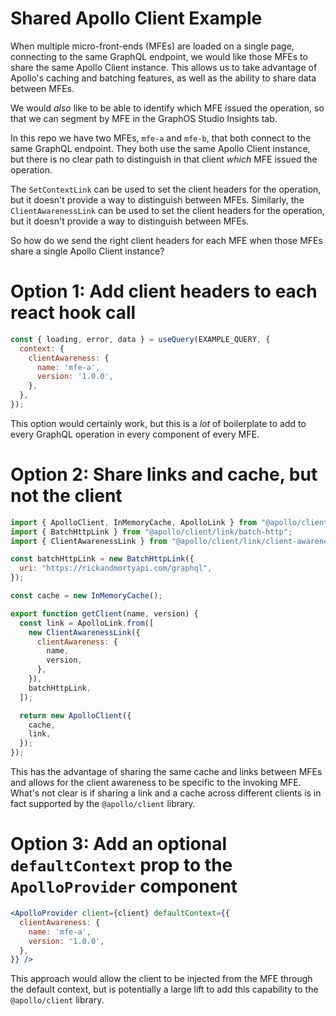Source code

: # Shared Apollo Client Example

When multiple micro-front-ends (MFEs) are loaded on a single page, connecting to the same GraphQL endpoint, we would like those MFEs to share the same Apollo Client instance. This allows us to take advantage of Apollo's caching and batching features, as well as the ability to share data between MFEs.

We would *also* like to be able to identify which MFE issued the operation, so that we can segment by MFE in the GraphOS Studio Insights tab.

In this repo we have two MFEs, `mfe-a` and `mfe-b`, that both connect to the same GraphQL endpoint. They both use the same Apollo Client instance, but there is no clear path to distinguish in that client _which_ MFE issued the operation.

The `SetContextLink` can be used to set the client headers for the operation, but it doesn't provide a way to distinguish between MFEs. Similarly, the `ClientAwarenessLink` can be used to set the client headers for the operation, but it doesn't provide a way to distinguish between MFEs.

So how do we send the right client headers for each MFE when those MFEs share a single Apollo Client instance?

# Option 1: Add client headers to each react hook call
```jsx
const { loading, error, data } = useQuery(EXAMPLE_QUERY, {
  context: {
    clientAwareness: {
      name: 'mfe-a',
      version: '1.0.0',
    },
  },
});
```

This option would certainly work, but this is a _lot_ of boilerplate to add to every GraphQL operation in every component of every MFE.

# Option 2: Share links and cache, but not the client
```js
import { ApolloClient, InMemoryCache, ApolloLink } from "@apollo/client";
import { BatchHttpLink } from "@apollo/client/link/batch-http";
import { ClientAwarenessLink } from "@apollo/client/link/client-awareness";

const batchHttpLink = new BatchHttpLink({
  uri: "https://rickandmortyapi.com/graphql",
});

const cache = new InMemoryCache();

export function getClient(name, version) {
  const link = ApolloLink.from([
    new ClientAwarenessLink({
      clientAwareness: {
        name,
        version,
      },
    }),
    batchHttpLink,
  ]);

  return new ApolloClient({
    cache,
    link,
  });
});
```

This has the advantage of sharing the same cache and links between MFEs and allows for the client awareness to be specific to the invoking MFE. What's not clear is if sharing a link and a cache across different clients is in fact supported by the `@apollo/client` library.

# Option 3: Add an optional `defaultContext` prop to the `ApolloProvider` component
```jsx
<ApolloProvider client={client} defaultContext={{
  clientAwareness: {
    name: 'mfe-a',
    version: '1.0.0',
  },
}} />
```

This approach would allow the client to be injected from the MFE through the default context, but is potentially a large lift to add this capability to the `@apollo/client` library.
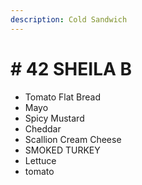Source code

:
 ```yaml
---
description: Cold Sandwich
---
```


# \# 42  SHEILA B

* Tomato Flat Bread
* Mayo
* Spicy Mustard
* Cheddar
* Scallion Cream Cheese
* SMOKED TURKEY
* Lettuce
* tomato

══════

_WORK INSTRUCTIONS_
Copy out only the lines of the records above from the one with "So how do we" through the one with "This option would", exactly as they stand, both included.

_RESULT OF THIS TASK_
So how do we send the right client headers for each MFE when those MFEs share a single Apollo Client instance?

# Option 1: Add client headers to each react hook call
```jsx
const { loading, error, data } = useQuery(EXAMPLE_QUERY, {
  context: {
    clientAwareness: {
      name: 'mfe-a',
      version: '1.0.0',
    },
  },
});
```

This option would certainly work, but this is a _lot_ of boilerplate to add to every GraphQL operation in every component of every MFE.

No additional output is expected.